Summary & Overview
CPT 0475U: Prostate Germline Panel (ProstateNow™)
Headline: New PLA CPT code 0475U identifies a single-manufacturer hereditary prostate cancer panel used to assess genetic risk. Lead: CPT code 0475U designates the ProstateNow™ Prostate Germline Panel from GoPath Diagnostics Inc., a proprietary 23-gene germline assay combining NGS, Sanger sequencing, MLPA, and array CGH to detect pathogenic variants and generate a prostate cancer genetic risk score. Why it matters: As a PLA code, 0475U is reportable only for this specific commercially distributed test, which affects coding accuracy, prior authorization workflows, and claims adjudication nationally.
Key payers covered: Aetna, Blue Cross Blue Shield, Cigna Health, UnitedHealthcare, and Medicare are the primary payers referenced for national coverage and billing considerations.
What readers will learn: This publication explains the clinical purpose of the test, the laboratory service model and typical site of service, and the coding implications of a PLA-designated CPT code. It outlines expected assay methodologies and the nature of the reported result (including a genetic risk score), highlights factors that affect billing and claim processing for proprietary tests, and notes where data were not provided in the input (e.g., specific coverage policies, associated taxonomies, and ICD-10 diagnoses).
Billing Code Overview
CPT code 0475U is a Proprietary Laboratory Analyses (PLA) code that applies exclusively to the ProstateNow™ Prostate Germline Panel from GoPath Diagnostics Inc. The test analyzes 23 genes related to hereditary prostate cancer–related disorders to detect pathologic germline mutations and structural alterations.

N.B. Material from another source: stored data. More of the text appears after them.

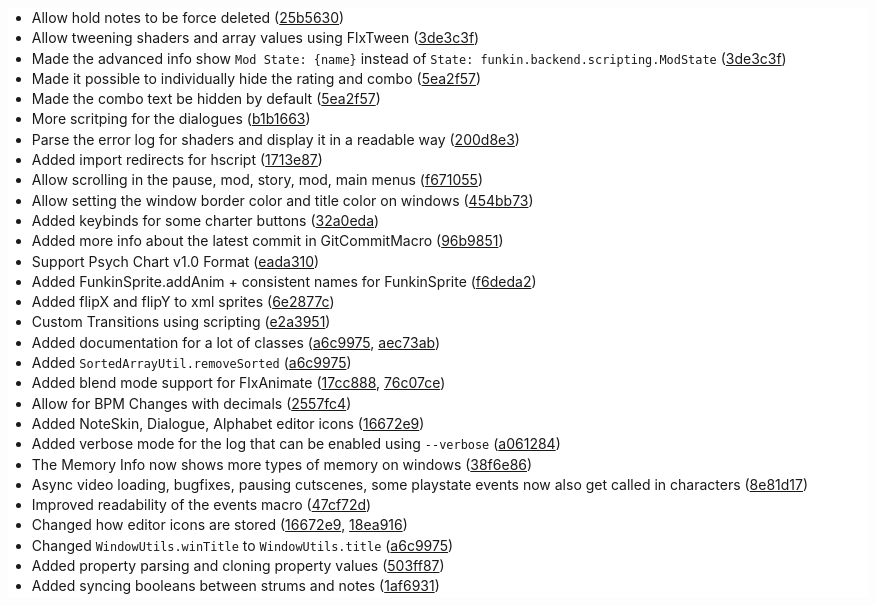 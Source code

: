 - Allow hold notes to be force deleted ([25b5630](https://github.com/CodenameCrew/CodenameEngine/commit/25b563066fc53ac92ebe3064175c80b5f1ae64bc))
- Allow tweening shaders and array values using FlxTween ([3de3c3f](https://github.com/CodenameCrew/CodenameEngine/commit/3de3c3f8286b2b07c9690334e2d85ce052a909c5))
- Made the advanced info show `Mod State: {name}` instead of `State: funkin.backend.scripting.ModState` ([3de3c3f](https://github.com/CodenameCrew/CodenameEngine/commit/3de3c3f8286b2b07c9690334e2d85ce052a909c5))
- Made it possible to individually hide the rating and combo ([5ea2f57](https://github.com/CodenameCrew/CodenameEngine/commit/5ea2f57e25f513a70ed7fa9c7ecc2cdeb7112665))
- Made the combo text be hidden by default ([5ea2f57](https://github.com/CodenameCrew/CodenameEngine/commit/5ea2f57e25f513a70ed7fa9c7ecc2cdeb7112665))
- More scritping for the dialogues ([b1b1663](https://github.com/CodenameCrew/CodenameEngine/commit/b1b1663f5c3f06c88bfd6ed4c455ff03cc192d39))
- Parse the error log for shaders and display it in a readable way ([200d8e3](https://github.com/CodenameCrew/CodenameEngine/commit/200d8e39509c783d78bf6b90d301e09d0defbc79))
- Added import redirects for hscript ([1713e87](https://github.com/CodenameCrew/CodenameEngine/commit/1713e8700dd7dd3c62c625de11c231957bc48886))
- Allow scrolling in the pause, mod, story, mod, main menus ([f671055](https://github.com/CodenameCrew/CodenameEngine/commit/f6710550c8805f1a1c987723faa77b884243d002))
- Allow setting the window border color and title color on windows ([454bb73](https://github.com/CodenameCrew/CodenameEngine/commit/454bb735719a13a444ad9cfafa20d25266e8f799))
- Added keybinds for some charter buttons ([32a0eda](https://github.com/CodenameCrew/CodenameEngine/commit/32a0eda1b03eefeab62ccddb734282cbc747a394))
- Added more info about the latest commit in GitCommitMacro ([96b9851](https://github.com/CodenameCrew/CodenameEngine/commit/96b98513b322003058dff06b6d23c11b92e02840))
- Support Psych Chart v1.0 Format ([eada310](https://github.com/CodenameCrew/CodenameEngine/commit/eada3105a471034250aa4b385f3e49d8c801567d))
- Added FunkinSprite.addAnim + consistent names for FunkinSprite ([f6deda2](https://github.com/CodenameCrew/CodenameEngine/commit/f6deda2c84984202effdfc5f6b577c2d956aa7b5))
- Added flipX and flipY to xml sprites ([6e2877c](https://github.com/CodenameCrew/CodenameEngine/commit/6e2877c2a9dc2d6de1ef793d35b6746f766d86b5))
- Custom Transitions using scripting ([e2a3951](https://github.com/CodenameCrew/CodenameEngine/commit/e2a39517025e38832d24ce999be872963a19d105))
- Added documentation for a lot of classes ([a6c9975](https://github.com/CodenameCrew/CodenameEngine/commit/a6c99754fd1bfe56db61b82b9749f073a1a0a170), [aec73ab](https://github.com/CodenameCrew/CodenameEngine/commit/aec73ab2b65ab8b2bfc18a3bb1393623da497913))
- Added `SortedArrayUtil.removeSorted` ([a6c9975](https://github.com/CodenameCrew/CodenameEngine/commit/a6c99754fd1bfe56db61b82b9749f073a1a0a170))
- Added blend mode support for FlxAnimate ([17cc888](https://github.com/CodenameCrew/CodenameEngine/commit/17cc888e61cb6dc55de0b285f533002c1ac05f4a), [76c07ce](https://github.com/CodenameCrew/CodenameEngine/commit/76c07cef30bda2e3718f2220cd3931e3fdc7ca75))
- Allow for BPM Changes with decimals ([2557fc4](https://github.com/CodenameCrew/CodenameEngine/commit/2557fc4fb373ec09eee9b19642fb36bee909c72d))
- Added NoteSkin, Dialogue, Alphabet editor icons ([16672e9](https://github.com/CodenameCrew/CodenameEngine/commit/16672e9f597fd4e621d7ee2c000ba559d3837662))
- Added verbose mode for the log that can be enabled using `--verbose` ([a061284](https://github.com/CodenameCrew/CodenameEngine/commit/a06128472c3f0315a91110dd9882bfce75ad8999))
- The Memory Info now shows more types of memory on windows ([38f6e86](https://github.com/CodenameCrew/CodenameEngine/commit/38f6e8676c36130a1a071e90ee1888244f8a405c))
- Async video loading, bugfixes, pausing cutscenes, some playstate events now also get called in characters ([8e81d17](https://github.com/CodenameCrew/CodenameEngine/commit/8e81d17fb0cc9c69bc117ebfa9b901ec44e5a985))
- Improved readability of the events macro ([47cf72d](https://github.com/CodenameCrew/CodenameEngine/commit/47cf72d53b985bcc818286a90fdbbaa92f4a9396))
- Changed how editor icons are stored ([16672e9](https://github.com/CodenameCrew/CodenameEngine/commit/16672e9f597fd4e621d7ee2c000ba559d3837662), [18ea916](https://github.com/CodenameCrew/CodenameEngine/commit/18ea916f1af4c03db765ba55841acc13d7108766))
- Changed `WindowUtils.winTitle` to `WindowUtils.title` ([a6c9975](https://github.com/CodenameCrew/CodenameEngine/commit/a6c99754fd1bfe56db61b82b9749f073a1a0a170))
- Added property parsing and cloning property values ([503ff87](https://github.com/CodenameCrew/CodenameEngine/commit/503ff87ab3f6ccd4b0ab74e2403a29fff70cc1e1))
- Added syncing booleans between strums and notes ([1af6931](https://github.com/CodenameCrew/CodenameEngine/commit/1af69313bb30a1d8faf91bc34b29c319290e0ea5)) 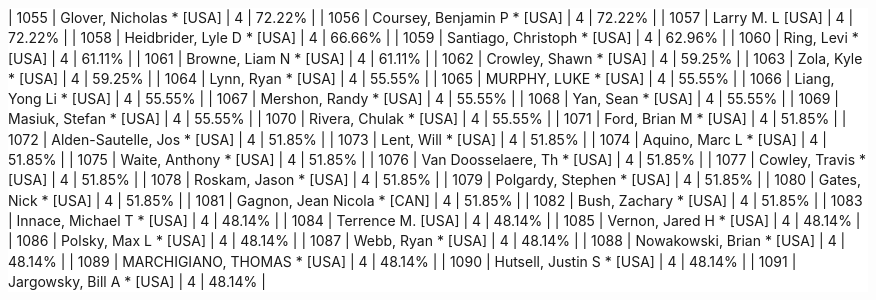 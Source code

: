 | 1055  | Glover, Nicholas \* [USA] |  4 |  72.22% |
| 1056  | Coursey, Benjamin P \* [USA] |  4 |  72.22% |
| 1057  | Larry M. L [USA] |  4 |  72.22% |
| 1058  | Heidbrider, Lyle D \* [USA] |  4 |  66.66% |
| 1059  | Santiago, Christoph \* [USA] |  4 |  62.96% |
| 1060  | Ring, Levi \* [USA] |  4 |  61.11% |
| 1061  | Browne, Liam N \* [USA] |  4 |  61.11% |
| 1062  | Crowley, Shawn \* [USA] |  4 |  59.25% |
| 1063  | Zola, Kyle \* [USA] |  4 |  59.25% |
| 1064  | Lynn, Ryan \* [USA] |  4 |  55.55% |
| 1065  | MURPHY, LUKE \* [USA] |  4 |  55.55% |
| 1066  | Liang, Yong Li \* [USA] |  4 |  55.55% |
| 1067  | Mershon, Randy \* [USA] |  4 |  55.55% |
| 1068  | Yan, Sean \* [USA] |  4 |  55.55% |
| 1069  | Masiuk, Stefan \* [USA] |  4 |  55.55% |
| 1070  | Rivera, Chulak \* [USA] |  4 |  55.55% |
| 1071  | Ford, Brian M \* [USA] |  4 |  51.85% |
| 1072  | Alden-Sautelle, Jos \* [USA] |  4 |  51.85% |
| 1073  | Lent, Will \* [USA] |  4 |  51.85% |
| 1074  | Aquino, Marc L \* [USA] |  4 |  51.85% |
| 1075  | Waite, Anthony \* [USA] |  4 |  51.85% |
| 1076  | Van Doosselaere, Th \* [USA] |  4 |  51.85% |
| 1077  | Cowley, Travis \* [USA] |  4 |  51.85% |
| 1078  | Roskam, Jason \* [USA] |  4 |  51.85% |
| 1079  | Polgardy, Stephen \* [USA] |  4 |  51.85% |
| 1080  | Gates, Nick \* [USA] |  4 |  51.85% |
| 1081  | Gagnon, Jean Nicola \* [CAN] |  4 |  51.85% |
| 1082  | Bush, Zachary \* [USA] |  4 |  51.85% |
| 1083  | Innace, Michael T \* [USA] |  4 |  48.14% |
| 1084  | Terrence M. [USA] |  4 |  48.14% |
| 1085  | Vernon, Jared H \* [USA] |  4 |  48.14% |
| 1086  | Polsky, Max L \* [USA] |  4 |  48.14% |
| 1087  | Webb, Ryan \* [USA] |  4 |  48.14% |
| 1088  | Nowakowski, Brian \* [USA] |  4 |  48.14% |
| 1089  | MARCHIGIANO, THOMAS \* [USA] |  4 |  48.14% |
| 1090  | Hutsell, Justin S \* [USA] |  4 |  48.14% |
| 1091  | Jargowsky, Bill A \* [USA] |  4 |  48.14% |
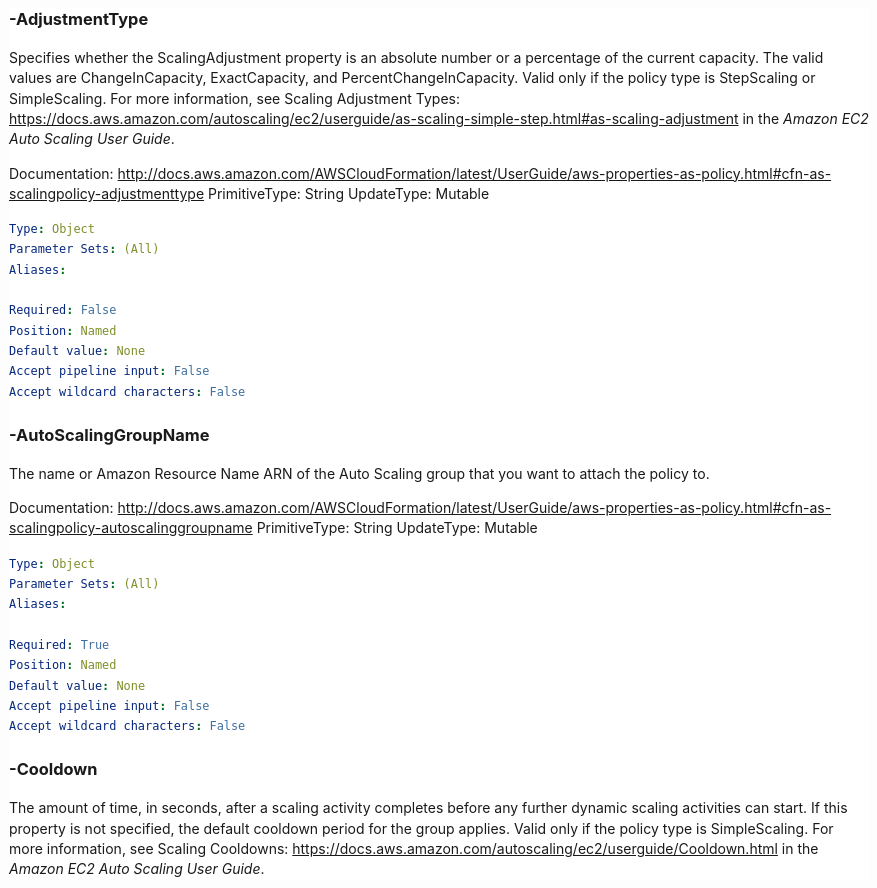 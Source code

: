 ### -AdjustmentType
Specifies whether the ScalingAdjustment property is an absolute number or a percentage of the current capacity.
The valid values are ChangeInCapacity, ExactCapacity, and PercentChangeInCapacity.
Valid only if the policy type is StepScaling or SimpleScaling.
For more information, see Scaling Adjustment Types: https://docs.aws.amazon.com/autoscaling/ec2/userguide/as-scaling-simple-step.html#as-scaling-adjustment in the *Amazon EC2 Auto Scaling User Guide*.

Documentation: http://docs.aws.amazon.com/AWSCloudFormation/latest/UserGuide/aws-properties-as-policy.html#cfn-as-scalingpolicy-adjustmenttype
PrimitiveType: String
UpdateType: Mutable

```yaml
Type: Object
Parameter Sets: (All)
Aliases:

Required: False
Position: Named
Default value: None
Accept pipeline input: False
Accept wildcard characters: False
```

### -AutoScalingGroupName
The name or Amazon Resource Name ARN of the Auto Scaling group that you want to attach the policy to.

Documentation: http://docs.aws.amazon.com/AWSCloudFormation/latest/UserGuide/aws-properties-as-policy.html#cfn-as-scalingpolicy-autoscalinggroupname
PrimitiveType: String
UpdateType: Mutable

```yaml
Type: Object
Parameter Sets: (All)
Aliases:

Required: True
Position: Named
Default value: None
Accept pipeline input: False
Accept wildcard characters: False
```

### -Cooldown
The amount of time, in seconds, after a scaling activity completes before any further dynamic scaling activities can start.
If this property is not specified, the default cooldown period for the group applies.
Valid only if the policy type is SimpleScaling.
For more information, see Scaling Cooldowns: https://docs.aws.amazon.com/autoscaling/ec2/userguide/Cooldown.html in the *Amazon EC2 Auto Scaling User Guide*.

Service type: Genetic diagnostic testing using multiple molecular methods, including next-generation sequencing (NGS), Sanger sequencing, multiplex ligation–dependent probe amplification (MLPA), and array comparative genomic hybridization (CGH).
Typical site of service: Reference laboratory or specialized molecular diagnostics laboratory performing proprietary germline genetic testing. Any other service locations: Data not available in the input.
Clinical & Coding Specifications
Clinical Context
A 52-year-old man with a family history of prostate and related cancers is referred by his urologist for hereditary cancer risk assessment. He has a rising PSA trend and a first-degree relative diagnosed with early-onset prostate cancer. The clinician orders the ProstateNow™ Prostate Germline Panel (0475U) from GoPath Diagnostics Inc. to evaluate inherited variants across 23 genes that confer elevated prostate cancer risk. A typical workflow: the provider obtains informed consent and collects a peripheral blood or saliva sample in the clinic or specimen collection center; the sample is shipped to the performing laboratory; the laboratory performs next-generation sequencing, confirmatory Sanger sequencing as needed, and copy-number analysis using MLPA and array CGH; the lab issues a report including detected pathogenic or likely pathogenic variants and a genetic risk score for prostate cancer susceptibility; the ordering clinician reviews results with the patient, integrates findings into risk management and familial testing discussions, and documents results in the medical record.
Coding Specifications
| Modifier | Description | When to Use |
|---|---|---|
00 | Invalid or not used for reporting | Data not available in the input. |
22 | Increased procedural services | Use when work or resources for the test exceed typical expectations and payer allows modifier for PLA billing nuances.